We conclude that the Commission was in error for rejecting this item as an operating expense. Witnesses for South Hinds testified that the payments of these salaries were authorized according to the minutes of directors' meetings, but that these expenses remained unpaid for lack of funds. The utility employed only one full-time employee who handled mailing and customer complaints. The three stockholders who are unpaid were on the board of directors; they formulated policy, and they gave directions to the full-time and part-time personnel for operation of the plant. Under these circumstances, it does not seem unreasonable for the three stockholder-officers to draw a total sum of $13,520 annual salary for their duties. Thus, it was error for the Commission to exclude these expenses simply because they had not been actually paid. Consequently, it was also error to exclude the payroll taxes on the salaries.
IIIB.
The appellant also contends that the Commission erred in excluding interest expense owed on customers' deposits and on notes payable as operating expenses. For the most part, other jurisdictions follow the rule that interest paid on customers' deposits should be deducted as an operating expense if the deposits were subtracted from the utility's rate base. See, e.g. Re Missouri Public Service Company, 25 PUR 4th 24 (1978) (proper to reflect such cost as operating expense by multiplying the amount the rate base is reduced by the interest rate on such deposits); Re Davenport Water Company, 76 PUR 3d 209 (1968) (5% interest paid by a water company on customers' deposits was not included in operating expenses where the deposits were included in the rate base). Some jurisdictions take into account customers' deposits bearing interest as a part of the capital structure when determining a proper rate of return. Re Consolidated Edison Company of New York, Inc., 41 PUR 3d 305 (1961) (customer deposits on which interest is paid should be treated in same manner as funds obtained through issuance of bonds and stock). But, utilities are not given credit for such an expense in both operating expenses and in the rate of return analysis since that could permit a double recovery. In the instant case, the Commission did not subtract deposits from the rate base, and, therefore, properly declined to include interest on such deposits as an operating expense.

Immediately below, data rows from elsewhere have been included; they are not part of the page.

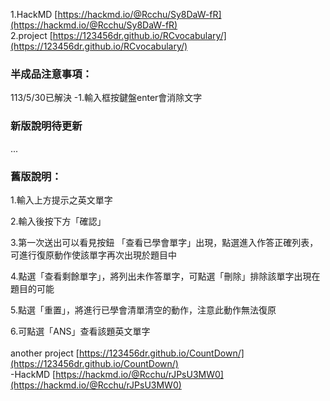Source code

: 1.HackMD [https://hackmd.io/@Rcchu/Sy8DaW-fR](https://hackmd.io/@Rcchu/Sy8DaW-fR)<br>
2.project [https://123456dr.github.io/RCvocabulary/](https://123456dr.github.io/RCvocabulary/)
<br>
### 半成品注意事項：
113/5/30已解決 -1.輸入框按鍵盤enter會消除文字

### 新版說明待更新
...
### 舊版說明：
1.輸入上方提示之英文單字

2.輸入後按下方「確認」

3.第一次送出可以看見按鈕
「查看已學會單字」出現，點選進入作答正確列表，可進行復原動作使該單字再次出現於題目中

4.點選「查看剩餘單字」，將列出未作答單字，可點選「刪除」排除該單字出現在題目的可能

5.點選「重置」，將進行已學會清單清空的動作，注意此動作無法復原

6.可點選「ANS」查看該題英文單字
<br>
<br>
another project [https://123456dr.github.io/CountDown/](https://123456dr.github.io/CountDown/)
<br>-HackMD [https://hackmd.io/@Rcchu/rJPsU3MW0](https://hackmd.io/@Rcchu/rJPsU3MW0)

With regard to the question concerning interest expense owed on the utility's long-term debt, a review of the law applied by other jurisdictions also indicates a strong rejection of including interest on other indebtedness, such as notes payable, as an operating expense. See, e.g. Re Gas Company of Vermont, Inc., 26 PUR 4th 155 (1978) (standard in utility regulation that interest expense is a below the line item); Re Cheshire Water Company, 100 PUR (NS) 244 (1953) (interest and dividends are not proper items to be charged to operating expense); Ex Parte Westside Transit Lines, 91 PUR (NS) 56 (1951) (interest on borrowed capital cannot be regarded as a proper operating expense for rate making purposes); 64 Am.Jur.2d Public Utilities § 185 *283 (1972) (interest charges on borrowed capital are not allowed as operating expenses but must be considered in determining a fair rate of return). This rejection is based on the attitude that interest expense is analogous to dividends. See Ex Parte Breaux Bridge Teleph. Company, 25 PUR 3d 82 (1955) (interest is a payment for the use of borrowed capital just as dividends are payments for the use of equity capital. In other words, neither interest on indebtedness nor dividends should be regarded as operating expenses to be paid by the customers. Rather, cost of debt is included in the capital structure to arrive at a fair rate of return. We conclude that this rule is sound in theory, and therefore, affirm the Commission's ruling to exclude interest owed on notes payable as an operating expense.
IIIC.
The appellant's third contention is that the Commission erred in failing to include a four-acre tract of land as a part of the rate base. A public utility company is entitled to a fair return only upon the value of such of its property as is useful and being used in service for the customers' benefit. 1 A. Priest, Principles of Public Utility Regulation 174 (1969); 73 C.J.S. Public Utilities § 18 (1951). Otherwise, the resulting rates would impose on customers the burden of paying for something from which they receive no benefit.
It should be recognized, however, that property is not necessarily used and useful only when it is currently being used to produce the utility's product. Time lag and costs associated with development must be considered so that utilities are encouraged to maintain and increase adequate service to the public. Thus, if the property will be employed within a reasonable time, and if the utility's management can show a definite plan as to how the property will be employed for public service, then the property's value may be included in the rate base. See Welch, supra at 363-66 (discussion of types of property used and useful). The land in question was a couple of vacant lots in south Jackson, and there was no evidence produced as to when the land would be placed into public service, nor was there any precise indication of a proposed use. In the absence of such evidence, it was proper to exclude the value of the land from the rate base total.
IIID.
The appellant also claims that the Commission made several errors with regard to calculating the working capital component of the rate base. Working capital represents the amount of cash, materials, and supplies ordinarily required by a utility in its day-to-day business operation to meet current expenses and such contingencies as may typically develop. Preparing For The Utility Rate Case 195 (F. Welch ed. 1954). It is customary to include an allowance for working capital in the rate base, since cash working capital, like fixed assets, represents invested capital for which the owners should gain some return.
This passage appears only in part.